Eternal Ephemera: Adaptation and the Origin of Species from the Nineteenth Century Through Punctuated Equilibria and BeyondEternal Ephemera: Adaptation and the Origin of Species from the Nineteenth Century Through Punctuated Equilibria and Beyond by Niles Eldredge
My rating: 3 of 5 stars

Anti-science sentiments rise to the top periodically whether it be from anti-vaxxers, climate-change deniers, or adherents of intelligent design. I am a strongly pro-science person and a fan of science fiction which at its basis should understand science and then speculate from that strong understanding. At times, it’s nice to dig into a nonfiction book for a fresh perspective.
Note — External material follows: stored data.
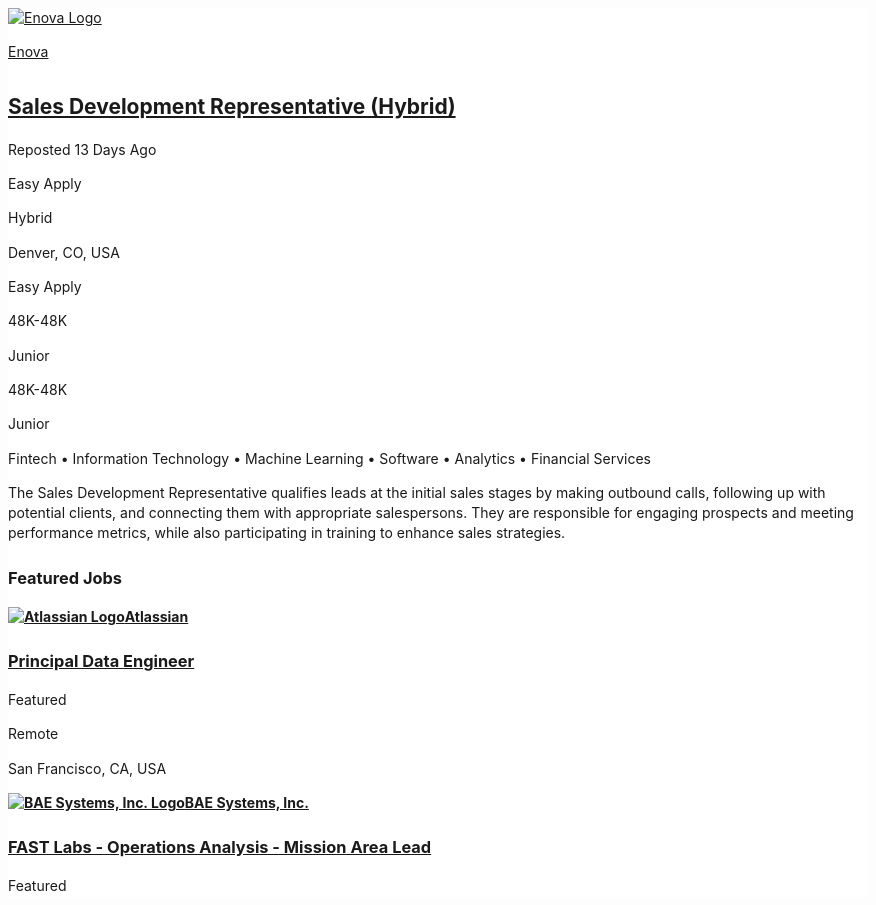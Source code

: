 [![Enova Logo](https://cdn.builtin.com/cdn-cgi/image/f=auto,fit=scale-down,w=128,h=128/https://builtin.com/sites/www.builtin.com/files/2021-05/Logo_3.png)](https://builtin.com/company/enova)

[Enova](https://builtin.com/company/enova)

## [Sales Development Representative (Hybrid)](https://builtin.com/job/sales-development-representative-hybrid/3764984)

Reposted 13 Days Ago

Easy Apply


Hybrid

Denver, CO, USA

Easy Apply


48K-48K

Junior

48K-48K

Junior

Fintech • Information Technology • Machine Learning • Software • Analytics • Financial Services

The Sales Development Representative qualifies leads at the initial sales stages by making outbound calls, following up with potential clients, and connecting them with appropriate salespersons. They are responsible for engaging prospects and meeting performance metrics, while also participating in training to enhance sales strategies.

### Featured Jobs

[**![Atlassian Logo](https://cdn.builtin.com/cdn-cgi/image/f=auto,fit=scale-down,w=40,h=40/https://builtin.com/sites/www.builtin.com/files/2021-08/atlassian.png)Atlassian**](https://builtin.com/company/atlassian)

### [Principal Data Engineer](https://builtin.com/job/principal-data-engineer/3855944)

Featured

Remote

San Francisco, CA, USA

[**![BAE Systems, Inc. Logo](https://cdn.builtin.com/cdn-cgi/image/f=auto,fit=scale-down,w=40,h=40/https://builtin.com/sites/www.builtin.com/files/2024-04/logo.png)BAE Systems, Inc.**](https://builtin.com/company/bae-systems)

### [FAST Labs - Operations Analysis - Mission Area Lead](https://builtin.com/job/fast-labs-operations-analysis-mission-area-lead/4548482)

Featured
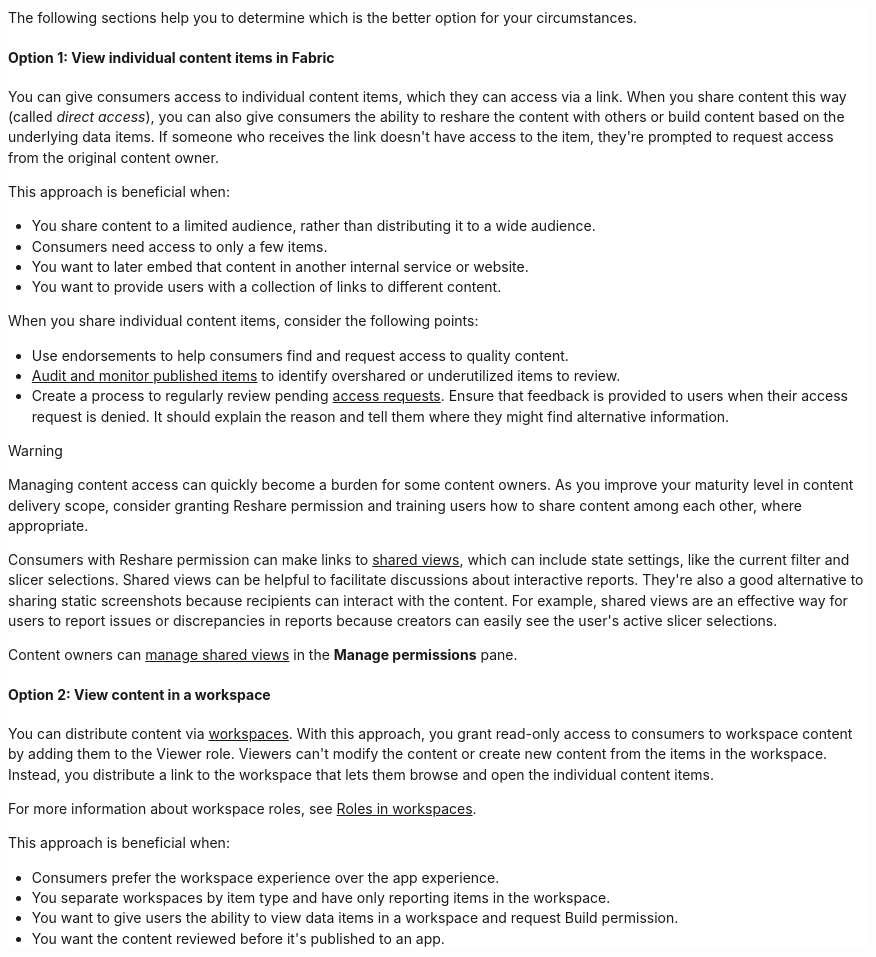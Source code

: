 The following sections help you to determine which is the better option for your circumstances.

#### Option 1: View individual content items in Fabric

You can give consumers access to individual content items, which they can access via a link. When you share content this way (called _direct access_), you can also give consumers the ability to reshare the content with others or build content based on the underlying data items. If someone who receives the link doesn't have access to the item, they're prompted to request access from the original content owner.

This approach is beneficial when:

- You share content to a limited audience, rather than distributing it to a wide audience.
- Consumers need access to only a few items.
- You want to later embed that content in another internal service or website.
- You want to provide users with a collection of links to different content.

When you share individual content items, consider the following points:

- Use endorsements to help consumers find and request access to quality content.
- [Audit and monitor published items](powerbi-implementation-planning-auditing-monitoring-overview.md#understand-published-items) to identify overshared or underutilized items to review.
- Create a process to regularly review pending [access requests](../collaborate-share/service-request-access.md). Ensure that feedback is provided to users when their access request is denied. It should explain the reason and tell them where they might find alternative information.

> [!WARNING]
> Managing content access can quickly become a burden for some content owners. As you improve your maturity level in content delivery scope, consider granting Reshare permission and training users how to share content among each other, where appropriate.

Consumers with Reshare permission can make links to [shared views](../collaborate-share/service-share-reports.md), which can include state settings, like the current filter and slicer selections. Shared views can be helpful to facilitate discussions about interactive reports. They're also a good alternative to sharing static screenshots because recipients can interact with the content. For example, shared views are an effective way for users to report issues or discrepancies in reports because creators can easily see the user's active slicer selections.

Content owners can [manage shared views](../collaborate-share/service-share-reports.md#manage-the-shared-view) in the **Manage permissions** pane.

#### Option 2: View content in a workspace

You can distribute content via [workspaces](powerbi-implementation-planning-workspaces-overview.md). With this approach, you grant read-only access to consumers to workspace content by adding them to the Viewer role. Viewers can't modify the content or create new content from the items in the workspace. Instead, you distribute a link to the workspace that lets them browse and open the individual content items.

For more information about workspace roles, see [Roles in workspaces](../collaborate-share/service-roles-new-workspaces.md#workspace-roles).

This approach is beneficial when:

- Consumers prefer the workspace experience over the app experience.
- You separate workspaces by item type and have only reporting items in the workspace.
- You want to give users the ability to view data items in a workspace and request Build permission.
- You want the content reviewed before it's published to an app.

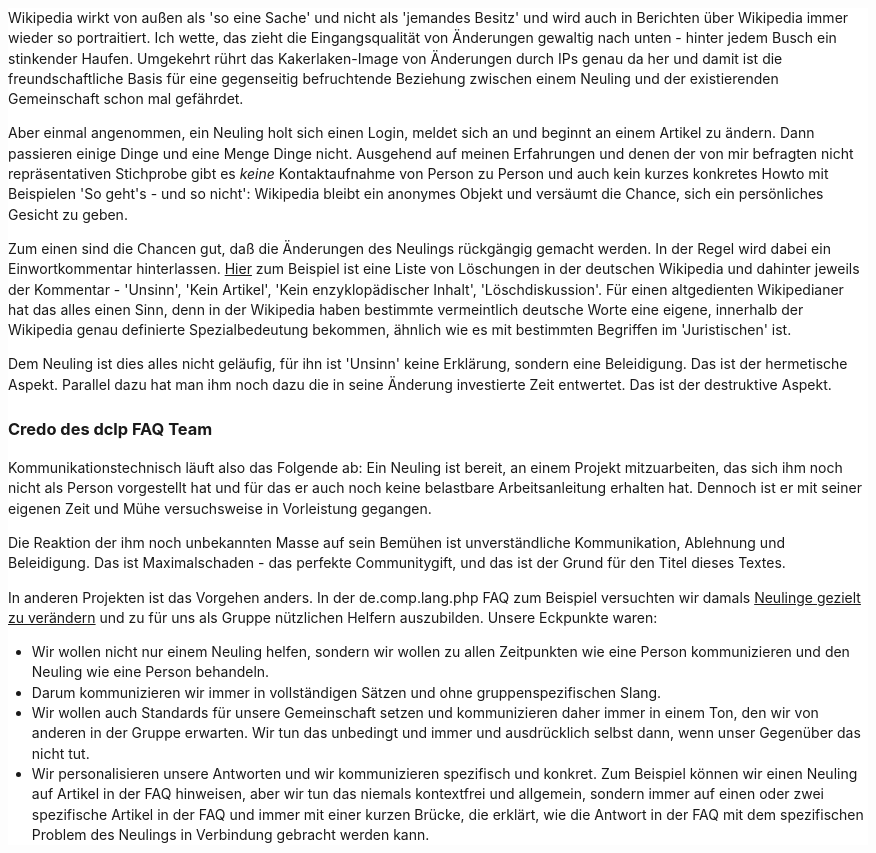 Wikipedia wirkt von außen als 'so eine Sache' und nicht als 'jemandes
Besitz' und wird auch in Berichten über Wikipedia immer wieder so
portraitiert. Ich wette, das zieht die Eingangsqualität von Änderungen
gewaltig nach unten - hinter jedem Busch ein stinkender Haufen. Umgekehrt
rührt das Kakerlaken-Image von Änderungen durch IPs genau da her und damit
ist die freundschaftliche Basis für eine gegenseitig befruchtende Beziehung
zwischen einem Neuling und der existierenden Gemeinschaft schon mal
gefährdet.

Aber einmal angenommen, ein Neuling holt sich einen Login, meldet sich an
und beginnt an einem Artikel zu ändern. Dann passieren einige Dinge und eine
Menge Dinge nicht. Ausgehend auf meinen Erfahrungen und denen der von mir
befragten nicht repräsentativen Stichprobe gibt es _keine_ Kontaktaufnahme
von Person zu Person und auch kein kurzes konkretes Howto mit Beispielen 'So
geht's - und so nicht': Wikipedia bleibt ein anonymes Objekt und versäumt
die Chance, sich ein persönliches Gesicht zu geben.

Zum einen sind die Chancen gut, daß die Änderungen des Neulings rückgängig
gemacht werden. In der Regel wird dabei ein Einwortkommentar hinterlassen.
[Hier](http://pluripedia.org/was-wird-denn-in-der-Wikipedia-so-geloescht.html)
zum Beispiel ist eine Liste von Löschungen in der deutschen Wikipedia und
dahinter jeweils der Kommentar - 'Unsinn', 'Kein Artikel', 'Kein
enzyklopädischer Inhalt', 'Löschdiskussion'. Für einen altgedienten
Wikipedianer hat das alles einen Sinn, denn in der Wikipedia haben bestimmte
vermeintlich deutsche Worte eine eigene, innerhalb der Wikipedia genau
definierte Spezialbedeutung bekommen, ähnlich wie es mit bestimmten
Begriffen im 'Juristischen' ist.

Dem Neuling ist dies alles nicht geläufig, für ihn ist 'Unsinn' keine
Erklärung, sondern eine Beleidigung. Das ist der hermetische Aspekt.
Parallel dazu hat man ihm noch dazu die in seine Änderung investierte Zeit
entwertet. Das ist der destruktive Aspekt.

### Credo des dclp FAQ Team

Kommunikationstechnisch läuft also das Folgende ab: Ein Neuling ist bereit,
an einem Projekt mitzuarbeiten, das sich ihm noch nicht als Person
vorgestellt hat und für das er auch noch keine belastbare Arbeitsanleitung
erhalten hat. Dennoch ist er mit seiner eigenen Zeit und Mühe versuchsweise
in Vorleistung gegangen.

Die Reaktion der ihm noch unbekannten Masse auf sein Bemühen ist
unverständliche Kommunikation, Ablehnung und Beleidigung. Das ist
Maximalschaden - das perfekte Communitygift, und das ist der Grund für den
Titel dieses Textes.

In anderen Projekten ist das Vorgehen anders. In der de.comp.lang.php FAQ
zum Beispiel versuchten wir damals
[Neulinge gezielt zu verändern](../2008-07-23-inhaltliche-und-kulturelle-steuerung-von-foren)
und zu für uns als Gruppe nützlichen Helfern auszubilden. Unsere Eckpunkte
waren:

- Wir wollen nicht nur einem Neuling helfen, sondern wir wollen
  zu allen Zeitpunkten wie eine Person kommunizieren und den Neuling wie
  eine Person behandeln.
- Darum kommunizieren wir immer in vollständigen Sätzen und ohne gruppenspezifischen Slang.
- Wir wollen auch Standards für unsere Gemeinschaft setzen und kommunizieren
  daher immer in einem Ton, den wir von anderen in der Gruppe erwarten. Wir
  tun das unbedingt und immer und ausdrücklich selbst dann, wenn unser
  Gegenüber das nicht tut.
- Wir personalisieren unsere Antworten und wir kommunizieren spezifisch und
  konkret. Zum Beispiel können wir einen Neuling auf Artikel in der FAQ
  hinweisen, aber wir tun das niemals kontextfrei und allgemein, sondern
  immer auf einen oder zwei spezifische Artikel in der FAQ und immer mit
  einer kurzen Brücke, die erklärt, wie die Antwort in der FAQ mit dem
  spezifischen Problem des Neulings in Verbindung gebracht werden kann.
Personally, I’ve been a fan of the writings of Stephen Jay Gould, which brings me to this book–the most recent by Niles Eldredge who co-wrote with Gould a controversial essay early in their careers promoting the idea of punctuated equilibria. Essentially, evolution is happening, but not at the constant deeply gradual pace that has often been conjectured. Rather, it usually happens in concentrated bursts by micro-populations that have become isolated from the core range and population of a given species. This book is largely making the same argument forty years later, while needlessly defending itself from accusations of being anti-Darwinian.

This book succeeds its mission to trace the competing hypotheses of evolution from the early Nineteenth Century with the writings of Frenchman Jean-Baptiste Lamarck and Italian Giambattista Brocchi through Charles Darwin up to the Twenty-First Century. It does not allows any past evolution-theorist to be summed up in a pithy one-sentence overview, which for historical accuracy purposes is a good thing. The various essays, letters and notebooks are analyzed by line through the development of hypotheses–two hundreds years of academia outlined. As a work of synthesis and scholarly archive, the book is thorough. What it isn’t is populist. It is not trying to be interesting to those outside the sciences as the writings of Gould are. Most of the case studies that led to various insights have been stripped away. The tiniest of differences between ideas are quibbled repeatedly.

What I enjoyed most in this book was seeing how early some ideas were being discussed. Easily a hundred years before plate tectonics and land-bridges were being conjectured came a quote within the context of an argument on species differentiation: “in those high northern latitudes, where the continents were undoubtedly at one time conjoined” [Jameson 1826]. Gems like this and watching the separate fields of geology, biology and paleontology converge in their world-view managed to keep me trudging through this book. I received a free copy from NetGalley for reviewing purposes.